▶ Provided material:
+++++
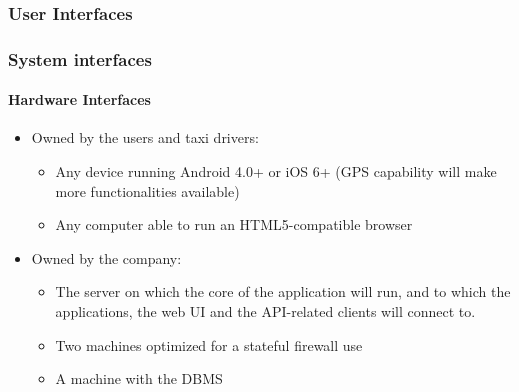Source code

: \documentclass{article}
\begin{document}
\subsubsection{User Interfaces}
\subsubsection{System interfaces}
 %
\paragraph{Hardware Interfaces}
\begin{itemize}
\item Owned by the users and taxi drivers:
	\begin{itemize}
		\item Any device running Android 4.0+ or iOS 6+ (GPS capability will make more functionalities available)
		\item Any computer able to run an HTML5-compatible browser 
	\end{itemize}
\item Owned by the company:
	\begin{itemize}
		\item The server on which the core of the application will run, and to which the applications, 
			the web UI and the API-related clients will connect to.
		\item Two machines optimized for a stateful firewall use
		\item A machine with the DBMS 
	\end{itemize}
\end{itemize}
\end{document}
+++++
▶ Work request: Note how many lines in the listing above hold the string "begin", then give only that figure.

▶ Solution: 4